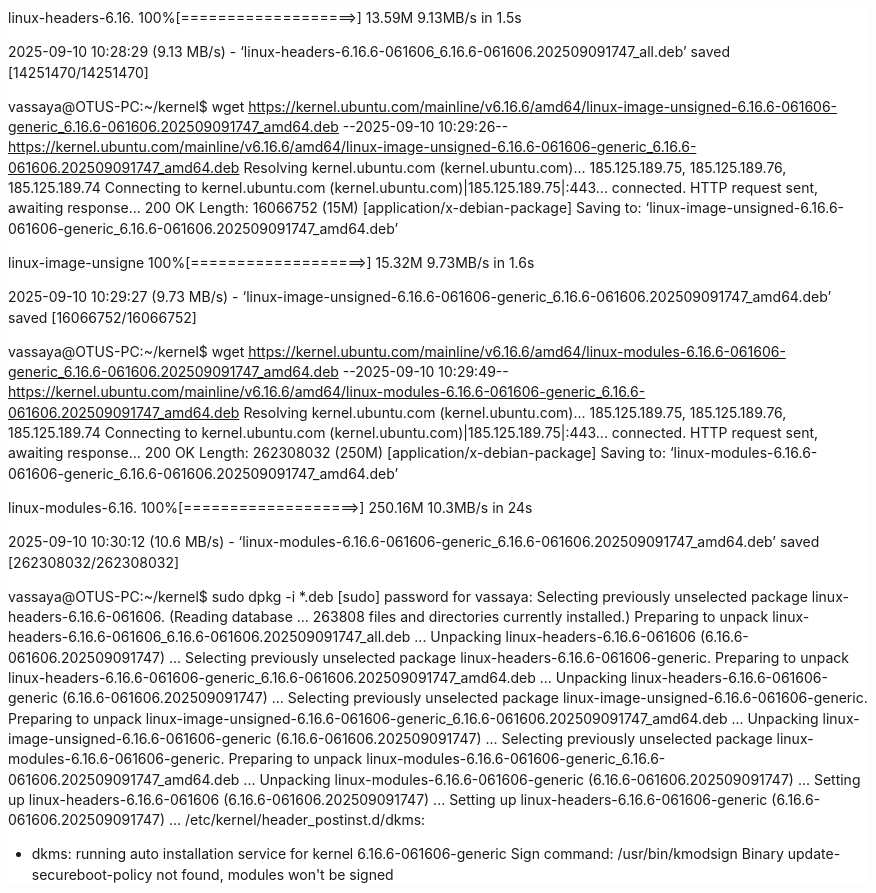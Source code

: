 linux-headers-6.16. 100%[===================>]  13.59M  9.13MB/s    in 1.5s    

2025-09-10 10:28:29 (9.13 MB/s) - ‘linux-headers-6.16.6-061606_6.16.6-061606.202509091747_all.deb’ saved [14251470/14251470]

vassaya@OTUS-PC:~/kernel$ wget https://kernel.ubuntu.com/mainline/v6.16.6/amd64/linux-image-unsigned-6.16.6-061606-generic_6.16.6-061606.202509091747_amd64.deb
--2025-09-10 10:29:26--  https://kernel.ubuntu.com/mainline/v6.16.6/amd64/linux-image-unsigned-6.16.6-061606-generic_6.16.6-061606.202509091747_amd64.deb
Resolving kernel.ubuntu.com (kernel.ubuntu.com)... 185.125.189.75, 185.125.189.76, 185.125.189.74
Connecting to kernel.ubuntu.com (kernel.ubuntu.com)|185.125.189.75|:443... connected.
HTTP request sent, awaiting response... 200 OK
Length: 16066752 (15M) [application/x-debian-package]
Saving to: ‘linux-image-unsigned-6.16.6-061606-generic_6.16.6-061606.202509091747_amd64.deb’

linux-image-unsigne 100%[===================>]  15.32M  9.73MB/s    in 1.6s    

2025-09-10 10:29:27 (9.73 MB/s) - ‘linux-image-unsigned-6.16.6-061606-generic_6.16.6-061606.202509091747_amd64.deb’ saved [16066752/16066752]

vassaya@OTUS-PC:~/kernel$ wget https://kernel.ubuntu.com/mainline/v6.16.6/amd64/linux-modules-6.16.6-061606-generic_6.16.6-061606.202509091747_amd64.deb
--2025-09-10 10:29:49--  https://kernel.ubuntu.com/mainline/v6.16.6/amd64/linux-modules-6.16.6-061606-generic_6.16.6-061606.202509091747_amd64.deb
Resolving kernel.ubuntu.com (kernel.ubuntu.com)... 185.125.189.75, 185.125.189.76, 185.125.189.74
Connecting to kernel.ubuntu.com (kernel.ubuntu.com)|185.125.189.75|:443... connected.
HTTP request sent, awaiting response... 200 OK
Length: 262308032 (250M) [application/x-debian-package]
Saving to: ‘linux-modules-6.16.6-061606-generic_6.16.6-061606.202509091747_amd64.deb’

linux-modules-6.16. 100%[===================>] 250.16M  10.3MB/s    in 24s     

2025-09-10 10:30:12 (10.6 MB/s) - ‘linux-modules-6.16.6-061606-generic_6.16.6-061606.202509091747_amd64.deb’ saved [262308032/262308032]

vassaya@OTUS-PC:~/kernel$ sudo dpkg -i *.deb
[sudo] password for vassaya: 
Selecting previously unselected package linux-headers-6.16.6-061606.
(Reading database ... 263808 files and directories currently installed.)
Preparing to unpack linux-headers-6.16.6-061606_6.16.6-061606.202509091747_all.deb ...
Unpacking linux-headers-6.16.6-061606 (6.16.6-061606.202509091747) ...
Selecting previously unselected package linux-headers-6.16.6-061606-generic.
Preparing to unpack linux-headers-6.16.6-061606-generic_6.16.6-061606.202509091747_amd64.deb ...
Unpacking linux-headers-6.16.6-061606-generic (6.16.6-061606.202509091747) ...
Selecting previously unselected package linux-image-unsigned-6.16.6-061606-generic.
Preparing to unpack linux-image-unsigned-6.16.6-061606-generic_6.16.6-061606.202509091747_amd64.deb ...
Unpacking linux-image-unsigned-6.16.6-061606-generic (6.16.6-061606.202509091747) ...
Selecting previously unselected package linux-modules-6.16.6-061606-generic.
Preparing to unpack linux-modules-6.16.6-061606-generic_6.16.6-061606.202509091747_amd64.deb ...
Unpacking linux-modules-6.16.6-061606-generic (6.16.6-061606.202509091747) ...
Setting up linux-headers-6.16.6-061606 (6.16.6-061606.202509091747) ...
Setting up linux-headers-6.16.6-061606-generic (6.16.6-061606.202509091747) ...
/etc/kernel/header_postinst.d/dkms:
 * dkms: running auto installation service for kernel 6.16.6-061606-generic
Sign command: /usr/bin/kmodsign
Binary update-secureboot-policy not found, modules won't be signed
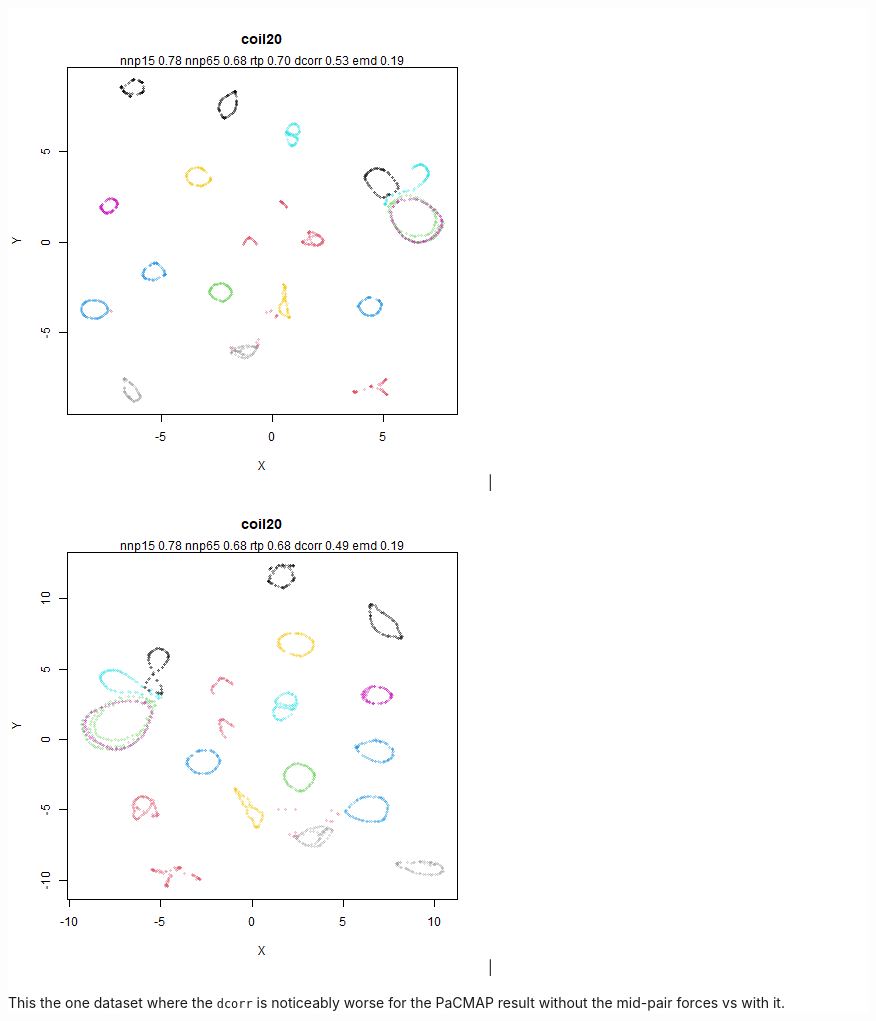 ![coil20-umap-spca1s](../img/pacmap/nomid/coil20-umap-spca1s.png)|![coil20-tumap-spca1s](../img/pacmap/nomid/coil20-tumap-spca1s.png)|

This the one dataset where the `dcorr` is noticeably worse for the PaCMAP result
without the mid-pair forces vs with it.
++++++++
◆ Brief ◆
Could you retype the records above exactly, omitting the pictures?

◆ Answer area ◆
Source code

: linux-headers-6.16. 100%[===================>]  13.59M  9.13MB/s    in 1.5s    

2025-09-10 10:28:29 (9.13 MB/s) - ‘linux-headers-6.16.6-061606_6.16.6-061606.202509091747_all.deb’ saved [14251470/14251470]

vassaya@OTUS-PC:~/kernel$ wget https://kernel.ubuntu.com/mainline/v6.16.6/amd64/linux-image-unsigned-6.16.6-061606-generic_6.16.6-061606.202509091747_amd64.deb
--2025-09-10 10:29:26--  https://kernel.ubuntu.com/mainline/v6.16.6/amd64/linux-image-unsigned-6.16.6-061606-generic_6.16.6-061606.202509091747_amd64.deb
Resolving kernel.ubuntu.com (kernel.ubuntu.com)... 185.125.189.75, 185.125.189.76, 185.125.189.74
Connecting to kernel.ubuntu.com (kernel.ubuntu.com)|185.125.189.75|:443... connected.
HTTP request sent, awaiting response... 200 OK
Length: 16066752 (15M) [application/x-debian-package]
Saving to: ‘linux-image-unsigned-6.16.6-061606-generic_6.16.6-061606.202509091747_amd64.deb’

linux-image-unsigne 100%[===================>]  15.32M  9.73MB/s    in 1.6s    

2025-09-10 10:29:27 (9.73 MB/s) - ‘linux-image-unsigned-6.16.6-061606-generic_6.16.6-061606.202509091747_amd64.deb’ saved [16066752/16066752]

vassaya@OTUS-PC:~/kernel$ wget https://kernel.ubuntu.com/mainline/v6.16.6/amd64/linux-modules-6.16.6-061606-generic_6.16.6-061606.202509091747_amd64.deb
--2025-09-10 10:29:49--  https://kernel.ubuntu.com/mainline/v6.16.6/amd64/linux-modules-6.16.6-061606-generic_6.16.6-061606.202509091747_amd64.deb
Resolving kernel.ubuntu.com (kernel.ubuntu.com)... 185.125.189.75, 185.125.189.76, 185.125.189.74
Connecting to kernel.ubuntu.com (kernel.ubuntu.com)|185.125.189.75|:443... connected.
HTTP request sent, awaiting response... 200 OK
Length: 262308032 (250M) [application/x-debian-package]
Saving to: ‘linux-modules-6.16.6-061606-generic_6.16.6-061606.202509091747_amd64.deb’

linux-modules-6.16. 100%[===================>] 250.16M  10.3MB/s    in 24s     

2025-09-10 10:30:12 (10.6 MB/s) - ‘linux-modules-6.16.6-061606-generic_6.16.6-061606.202509091747_amd64.deb’ saved [262308032/262308032]

vassaya@OTUS-PC:~/kernel$ sudo dpkg -i *.deb
[sudo] password for vassaya: 
Selecting previously unselected package linux-headers-6.16.6-061606.
(Reading database ... 263808 files and directories currently installed.)
Preparing to unpack linux-headers-6.16.6-061606_6.16.6-061606.202509091747_all.deb ...
Unpacking linux-headers-6.16.6-061606 (6.16.6-061606.202509091747) ...
Selecting previously unselected package linux-headers-6.16.6-061606-generic.
Preparing to unpack linux-headers-6.16.6-061606-generic_6.16.6-061606.202509091747_amd64.deb ...
Unpacking linux-headers-6.16.6-061606-generic (6.16.6-061606.202509091747) ...
Selecting previously unselected package linux-image-unsigned-6.16.6-061606-generic.
Preparing to unpack linux-image-unsigned-6.16.6-061606-generic_6.16.6-061606.202509091747_amd64.deb ...
Unpacking linux-image-unsigned-6.16.6-061606-generic (6.16.6-061606.202509091747) ...
Selecting previously unselected package linux-modules-6.16.6-061606-generic.
Preparing to unpack linux-modules-6.16.6-061606-generic_6.16.6-061606.202509091747_amd64.deb ...
Unpacking linux-modules-6.16.6-061606-generic (6.16.6-061606.202509091747) ...
Setting up linux-headers-6.16.6-061606 (6.16.6-061606.202509091747) ...
Setting up linux-headers-6.16.6-061606-generic (6.16.6-061606.202509091747) ...
/etc/kernel/header_postinst.d/dkms:
 * dkms: running auto installation service for kernel 6.16.6-061606-generic
Sign command: /usr/bin/kmodsign
Binary update-secureboot-policy not found, modules won't be signed
 ![coil20-umap-spca1s](../img/pacmap/nomid/coil20-umap-spca1s.png)|![coil20-tumap-spca1s](../img/pacmap/nomid/coil20-tumap-spca1s.png)|

This the one dataset where the `dcorr` is noticeably worse for the PaCMAP result
without the mid-pair forces vs with it.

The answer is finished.